Three Difference File Huge Data Comparison Problem.
I got three different file:
Part of File 1
Code:
ARTPHDFGAA
.
.
Part of File 2
Code:
ARTGHHYESA
.
.
Part of File 3
Code:
ARTPOLYWEA
.
.
Does anybody got idea to find out the answer below and generate the result into difference file:
1) Share data content among file 1, file 2 and file 3
Desired result file content
Code:
ART A
.
.
2) Share data content among file 1 and file 2
Desired result file content
Code:
ART H A
.
.
3) Share data content among file 1 and file 3
Desired result file content
Code:
ARTP A
.
.
4) Share data content among file 2 and file 3
Desired result file content
Code:
ART Y A
.
.
5) Data content only in file 1, but not in file 2 and file 3
Desired result file content
Code:
DFGA
.
.
6) Data content only in file 2, but not in file 1 and file 3
Desired result file content
Code:
G H ES
.
.
7) Data content only in file 3, but not in file 1 and file 2
Desired result file content
Code:
OL WE
.
.
"." refer to long list (eg. ASDASDASFJKJETET.....) of data file content.
All the file 1, file 2 and file 3 are exactly same file size, 110MB/110 000 million letter in each file.
The difference of the above three file, just some of their contents.
My purpose just plan to compare the three file data content and find out the common data content in all three files, unique content in each file, etc.
Thanks a lot for any advice and any comments to find out the solution of each different condition.
Last edited by patrick87; 10-22-2010 at 01:45 PM..
Please state what Operating System and version you have.
Please state you preferred Shell.
Please list what data processing tools you have available. We note that you have perl and awk. Do you have a high-level programming language too or are you trying to write this system in unix Shell.
Thirdly and most importantly:
Exactly how big are the files?
Are they fixed length records in standard unix text file format?
Does the full-stop appear in the data?
Do you have a larger sample (say 20 lines per file) of representative data?
$
$
$ # show the contents of file1, file2 and file3
$
$ cat -n file1
1 ARTPHDFGAA
2 DKDXCSIKER
3 QQELKRNIKJ
4 OJUUXGFBVP
$
$ cat -n file2
1 ARTGHHYESA
2 AGCBCHBCRB
3 CWWENBYITN
4 WMVXVPNANW
$
$ cat -n file3
1 ARTPOLYWEA
2 PXCSMTWUND
3 MNBLYALUUO
4 XPRAYHLPHT
$
$ # show the content of the Perl program
$
$ cat -n string_operations.pl
1 #perl -w
2 sub print_legend {
3 print "
4 LEGEND =>
5 (1) Characters common in file1, file2, file3.

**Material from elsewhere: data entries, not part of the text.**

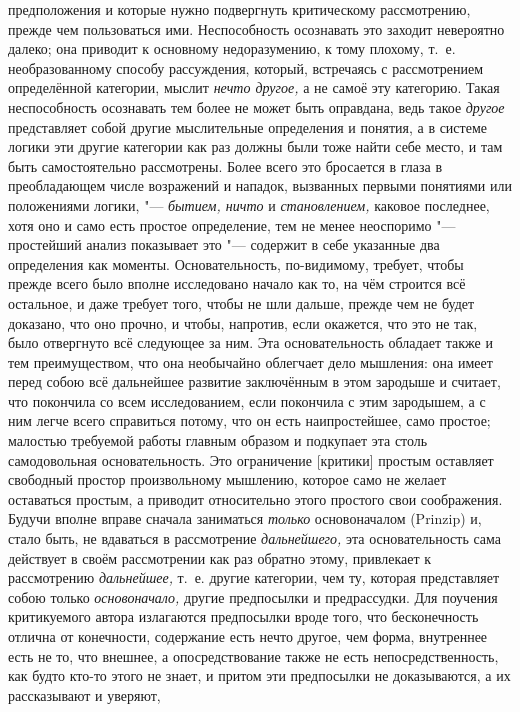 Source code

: предположения и которые нужно подвергнуть критическому рассмотрению, прежде чем
пользоваться ими. Неспособность осознавать это заходит невероятно далеко; она
приводит к основному недоразумению, к тому плохому, т.~е. необразованному
способу рассуждения, который, встречаясь с рассмотрением определённой
категории, мыслит {\em нечто другое,} а не самоё эту категорию. Такая неспособность
осознавать тем более не может быть оправдана, ведь такое {\em другое} представляет собой другие
мыслительные определения и понятия, а в системе логики эти другие категории
как раз должны были тоже найти себе место, и там быть
самостоятельно рассмотрены. Более всего это бросается в глаза в
преобладающем числе возражений и нападок, вызванных первыми понятиями или
положениями логики, "--- {\em бытием, ничто} и {\em становлением,} каковое
последнее, хотя оно и само есть простое определение, тем не менее неоспоримо
"--- простейший анализ показывает это "--- содержит в себе указанные два
определения как моменты. Основательность, по-видимому, требует, чтобы прежде
всего было вполне исследовано начало как то, на чём строится всё остальное, и
даже требует того, чтобы не шли дальше, прежде чем не будет доказано, что оно
прочно, и чтобы, напротив, если окажется, что это не так, было отвергнуто всё
следующее за ним. Эта основательность обладает также и тем преимуществом, что
она необычайно облегчает дело мышления: она имеет перед собою всё дальнейшее
развитие заключённым в этом зародыше и считает, что покончила со всем
исследованием, если покончила с этим зародышем, а с ним легче всего справиться
потому, что он есть наипростейшее, само простое; малостью требуемой работы
главным образом и подкупает эта столь самодовольная основательность. Это
ограничение [критики] простым оставляет свободный простор произвольному
мышлению, которое само не желает оставаться простым, а приводит относительно
этого простого свои соображения. Будучи вполне вправе сначала заниматься
{\em только} основоначалом (Prinzip) и, стало быть, не вдаваться в рассмотрение
{\em дальнейшего,} эта основательность сама действует в своём рассмотрении как
раз обратно этому, привлекает к рассмотрению {\em дальнейшее,} т.~е. другие
категории, чем ту, которая представляет собою только {\em основоначало,} другие
предпосылки и предрассудки. Для поучения критикуемого автора излагаются
предпосылки вроде того, что бесконечность отлична от конечности, содержание
есть нечто другое, чем форма, внутреннее есть не то, что внешнее, а
опосредствование также не есть непосредственность, как будто кто-то этого не
знает, и притом эти предпосылки не доказываются, а их рассказывают и уверяют,
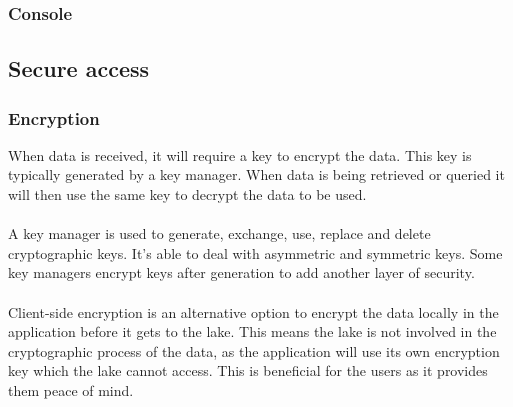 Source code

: \documentclass[10pt]{article}
\begin{document}
\subsubsection{Console}

\subsection{Secure access}
\subsubsection{Encryption}

When data is received, it will require a key to encrypt the data. This key is typically generated by a key manager. When data is being retrieved or queried it will then use the same key to decrypt the data to be used.
\\ \\
A key manager is used to generate, exchange, use, replace and delete cryptographic keys. It's able to deal with asymmetric and symmetric keys. Some key managers encrypt keys after generation to add another layer of security.
\\ \\
Client-side encryption is an alternative option to encrypt the data locally in the application before it gets to the lake. This means the lake is not involved in the cryptographic process of the data, as the application will use its own encryption key which the lake cannot access. This is beneficial for the users as it provides them peace of mind.
\end{document}
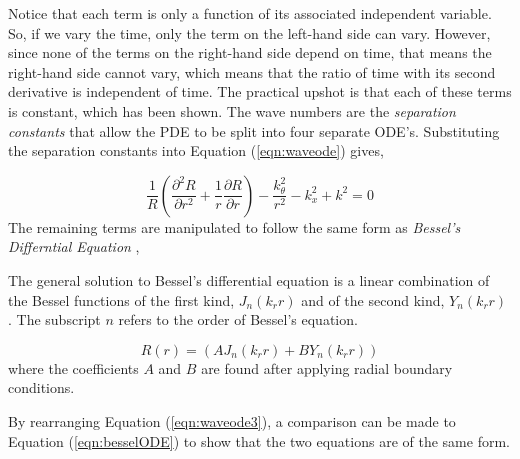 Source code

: Notice that each term is only a function of its associated independent variable.
So, if we vary the time, only the term on the left-hand side can vary. However,
since none of the terms on the right-hand side depend on time, that means the
right-hand side cannot vary, which means that the ratio of time with its second
derivative is independent of time. The practical upshot is that each of these 
terms is constant, which has been shown. The wave numbers are the \textit{separation constants} 
that allow the PDE to be split into four separate ODE's. Substituting the separation constants 
into Equation (\ref{eqn:waveode}) gives, 



\begin{equation}
    \frac{1}{R}
    \left(      
    \frac{\partial^2 R}{\partial r^2 } +
    \frac{1}{r}\frac{\partial R}{\partial r}  
\right) -
    \frac{k_{\theta}^2}{r^2}-  
    k_x^2 + k^2 = 0
    \label{eqn:waveode3}
\end{equation}
The remaining terms are manipulated to follow the same form as \textit{Bessel's Differntial 
Equation} ,


The general solution to Bessel's differential equation is a linear combination of
the Bessel functions of the first kind, $J_n(k_r r)$ and of the second kind, $Y_n(k_r r)$ 
\cite{wolphram:bessel}. The subscript $n$ refers to the order of Bessel's equation.

\begin{equation}
    R(r) = (AJ_n(k_r r) + BY_n(k_r r)) 
    \label{eqn:besselsolution}
\end{equation}
where the coefficients $A$ and $B$ are found after applying radial
boundary conditions. %

By rearranging Equation (\ref{eqn:waveode3}), a comparison can be made to Equation
(\ref{eqn:besselODE}) to show that the two equations are of the same form.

6 (2) Characters common in file1 and file2.
7 (3) Characters common in file2 and file3.
8 (4) Characters common in file3 and file1.
9 (5) Characters in file1 that are absent from file2 and file3.
10 (6) Characters in file2 that are absent from file3 and file1.
11 (7) Characters in file3 that are absent from file1 and file2.
12 ";
13 }
14 sub common_all {
15 $n = shift;
16 $x1 = shift;
17 $x2 = shift;
18 $x3 = shift; # load all arguments to work on
19 print "\n","="x20," Line no. $n\n"; # print something nice
20 print "(1) ";
21 for ($j=0; $j<=length($x1); $j++) { # walk through the 1st string
22 if ( substr($x1,$j,1) eq substr($x2,$j,1) && # if 1st and 2nd string have identical character
23 substr($x2,$j,1) eq substr($x3,$j,1)) { # that is identical to that of 3rd string, then
24 print substr($x1,$j,1); # print it
25 } else {
26 print " "; # otherwise, print a blank space
27 }
28 }
29 print "\n";
30 }
31 sub common_xy {
32 $n = shift;
33 $x1 = shift;
34 $x2 = shift;
35 print "($n) ";
36 for ($j=0; $j<=length($x1); $j++) { # walk through the 1st string
37 if (substr($x1,$j,1) eq substr($x2,$j,1)) { # if 1st and 2nd string have identical character
38 print substr($x1,$j,1); # then print it
39 } else {
40 print " "; # otherwise, print a blank space
41 }
42 }
43 print "\n";
44 }
45 sub in_x_not_in_yz {
46 $n = shift;
47 $x1 = shift;
48 $x2 = shift;
49 $x3 = shift;
50 print "($n) ";
51 for ($j=0; $j<=length($x1); $j++) { # walk through the 1st string
52 if (substr($x1,$j,1) ne substr($x2,$j,1) && # if current character is not in 2nd string
53 substr($x1,$j,1) ne substr($x3,$j,1)) { # and not in 3rd string either, then
54 print substr($x1,$j,1); # print it
55 } else {
56 print " "; # otherwise, print a blank space
57 }
58 }
59 print "\n";
60 }
61
62 ## Main program starts here
63 print_legend;
64
65 # Open the 3 files and load data into 3 arrays
66 open (F1, "<", "file1") or die "Can't open file1: $!";
67 chomp(@a1 = <F1>);
68 close (F1) or die "Can't close file1: $!";
69 open (F2, "<", "file2") or die "Can't open file2: $!";
70 chomp(@a2 = <F2>);
71 close (F2) or die "Can't close file2: $!";
72 open (F3, "<", "file3") or die "Can't open file3: $!";
73 chomp(@a3 = <F3>);
74 close (F3) or die "Can't close file3: $!";
75
76 # Start processing the arrays now
77 for ($i=0; $i<=$#a1; $i++) {
78 common_all ($i+1, $a1[$i], $a2[$i], $a3[$i]); # Common in all three
79 common_xy (2, $a1[$i], $a2[$i]); # Common in file1 and file2
80 common_xy (3, $a2[$i], $a3[$i]); # Common in file2 and file3
81 common_xy (4, $a3[$i], $a1[$i]); # Common in file3 and file1
82 in_x_not_in_yz (5, $a1[$i], $a2[$i], $a3[$i]); # In file1 but not in file2 and file3
83 in_x_not_in_yz (6, $a2[$i], $a3[$i], $a1[$i]); # In file2 but not in file3 and file1
84 in_x_not_in_yz (7, $a3[$i], $a1[$i], $a2[$i]); # In file3 but not in file1 and file2
85 }
86 print "\n";
$
$
$ # Now run the Perl program
$
$ perl string_operations.pl
LEGEND =>
(1) Characters common in file1, file2, file3.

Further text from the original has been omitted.